READ MORE: AP-NORC poll: Americans think Harris is more honest and disciplined, slightly prefer Trump on economic and immigration issues

Yet at Mar-a-Lago, in his conversation with Musk, on his own platform Truth Social, and in his recent rallies and other interviews, Trump has overshadowed his own economic agenda. He has become fixated on personally attacking Harris, falsely accusing her of misrepresenting her own race and ethnicity. He has fallen into old attacks on Biden, repeating the lie that his 2020 defeat was due to systematic voter fraud. Most recently, he has begun railing against the size and enthusiasm of the crowds Harris draws on the campaign trail, even falsely claiming that a photo of her rally was faked using artificial intelligence.

These factors have made it difficult for Trump to create a clearer political contrast with the Democrats, no matter how hard his advisers push the idea of ​​such a realignment.

A Harris aide said Wednesday that the vice president welcomed any comparison Trump could make.

“No matter what he says, one thing is certain: Trump has no plan, no vision, and no serious interest in building the middle class,” communications director Michael Tyler wrote in a campaign memo. Citing the economic slowdown caused by the pandemic and the 2017 tax cuts that primarily benefited corporations and wealthy households, Tyler predicted that Trump’s proposals on trade, taxes, and a reversal of Biden-era policies would “drive up inflation and cost our economy millions of jobs – all to the benefit of the super-rich and special interests.”

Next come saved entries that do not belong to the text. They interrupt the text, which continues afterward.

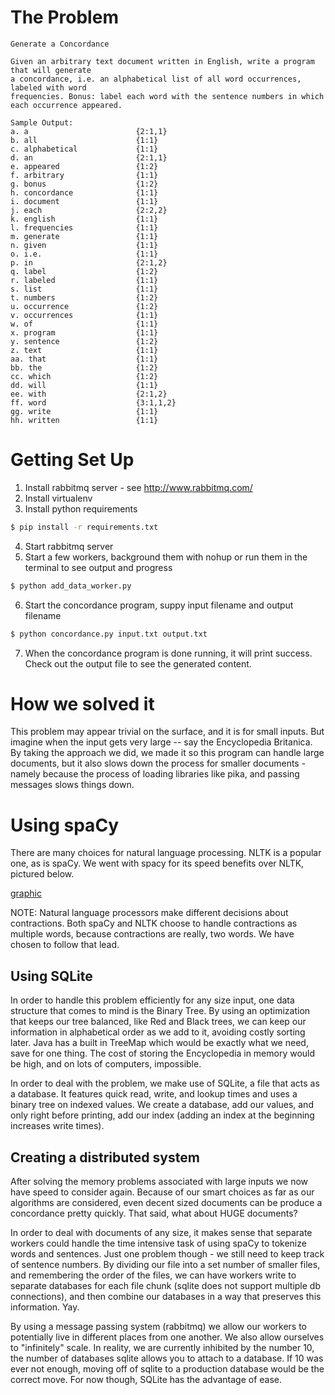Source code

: 
# The Problem

```
Generate a Concordance 

Given an arbitrary text document written in English, write a program that will generate 
a concordance, i.e. an alphabetical list of all word occurrences, labeled with word 
frequencies. Bonus: label each word with the sentence numbers in which each occurrence appeared. 

Sample Output:
a. a                        {2:1,1}
b. all                      {1:1}
c. alphabetical             {1:1}
d. an                       {2:1,1}
e. appeared                 {1:2}
f. arbitrary                {1:1}
g. bonus                    {1:2}
h. concordance              {1:1}
i. document                 {1:1}
j. each                     {2:2,2}
k. english                  {1:1}
l. frequencies              {1:1}
m. generate                 {1:1}
n. given                    {1:1}
o. i.e.                     {1:1}
p. in                       {2:1,2}
q. label                    {1:2}
r. labeled                  {1:1}
s. list                     {1:1}
t. numbers                  {1:2}
u. occurrence               {1:2}
v. occurrences              {1:1}
w. of                       {1:1}
x. program                  {1:1}
y. sentence                 {1:2}
z. text                     {1:1}
aa. that                    {1:1}
bb. the                     {1:2}
cc. which                   {1:2}
dd. will                    {1:1}
ee. with                    {2:1,2}
ff. word                    {3:1,1,2}
gg. write                   {1:1}
hh. written                 {1:1}
```


# Getting Set Up

1. Install rabbitmq server - see http://www.rabbitmq.com/
2. Install virtualenv
3. Install python requirements

```sh
$ pip install -r requirements.txt
```

4. Start rabbitmq server
5. Start a few workers, background them with nohup or run them in the terminal to see output and progress
```sh
$ python add_data_worker.py
```
6. Start the concordance program, suppy input filename and output filename
```sh
$ python concordance.py input.txt output.txt
```

7.  When the concordance program is done running, it will print success.  Check out the output file to see the generated content.


# How we solved it

This problem may appear trivial on the surface, and it is for small inputs.  But imagine when the input gets
very large -- say the Encyclopedia Britanica.  By taking the approach we did, we made it so this program can 
handle large documents, but it also slows down the process for smaller documents - namely because the process
of loading libraries like pika, and passing messages slows things down.

# Using spaCy

There are many choices for natural language processing.  NLTK is a popular one, as is spaCy.  We went with spacy for its speed benefits over NLTK, pictured below.

[graphic](timing.png)

NOTE: Natural language processors make different decisions about contractions.  Both spaCy and NLTK choose
to handle contractions as multiple words, because contractions are really, two words.  We have chosen to 
follow that lead.

## Using SQLite 

In order to handle this problem efficiently for any size input, one data structure that comes to mind is the 
Binary Tree.  By using an optimization that keeps our tree balanced, like Red and Black trees, we can keep
our information in alphabetical order as we add to it, avoiding costly sorting later. Java has a built in 
TreeMap which would be exactly what we need, save for one thing.  The cost of storing the Encyclopedia in
memory would be high, and on lots of computers, impossible.

In order to deal with the problem, we make use of SQLite, a file that acts as a database.  It features quick
read, write, and lookup times and uses a binary tree on indexed values.  We create a database, add our values,
and only right before printing, add our index (adding an index at the beginning increases write times).


## Creating a distributed system

After solving the memory problems associated with large inputs we now have speed to consider again. Because of our smart choices as far as our algorithms are considered, even decent sized documents can be produce a
concordance pretty quickly.  That said, what about HUGE documents?

In order to deal with documents of any size, it makes sense that separate workers could handle the time intensive task of using spaCy to tokenize words and sentences. Just one problem though - we still need to keep
track of sentence numbers.  By dividing our file into a set number of smaller files, and remembering the order
of the files, we can have workers write to separate databases for each file chunk (sqlite does not support
multiple db connections), and then combine our databases in a way that preserves this information.  Yay.

By using a message passing system (rabbitmq) we allow our workers to potentially live in different places from
one another.  We also allow ourselves to "infinitely" scale.  In reality, we are currently inhibited by the 
number 10, the number of databases sqlite allows you to attach to a database.  If 10 was ever not enough,
moving off of sqlite to a production database would be the correct move. For now though, SQLite has the advantage of ease.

READ MORE: Harris is politically cautious, wants to outmaneuver Trump and address weak points in 2020

In announcing his speech, Trump’s campaign team listed the impact of inflation in North Carolina since Biden took office in 2021. The team did the same before Trump’s August 3 rally in Atlanta. Trump even read the statistics from the teleprompter – but not until near the end of his 91 minutes at the podium and long after several thousand of the once-capacity crowd had left the building.

North Carolina is another swing state where Trump will have to contend with the resurgent Harris campaign, in an area that seemed to be leaning more Republican under Biden as the Democratic candidate.

Asheville and the surrounding area will prove key to the election outcome. Set against the backdrop of the Blue Ridge Mountains, the city has a liberal cultural identity with a bohemian vibe and a live music and craft beer scene that attracts left-leaning students, retirees and tourists. But the surrounding mountain counties of western North Carolina have become increasingly Republican in recent election cycles.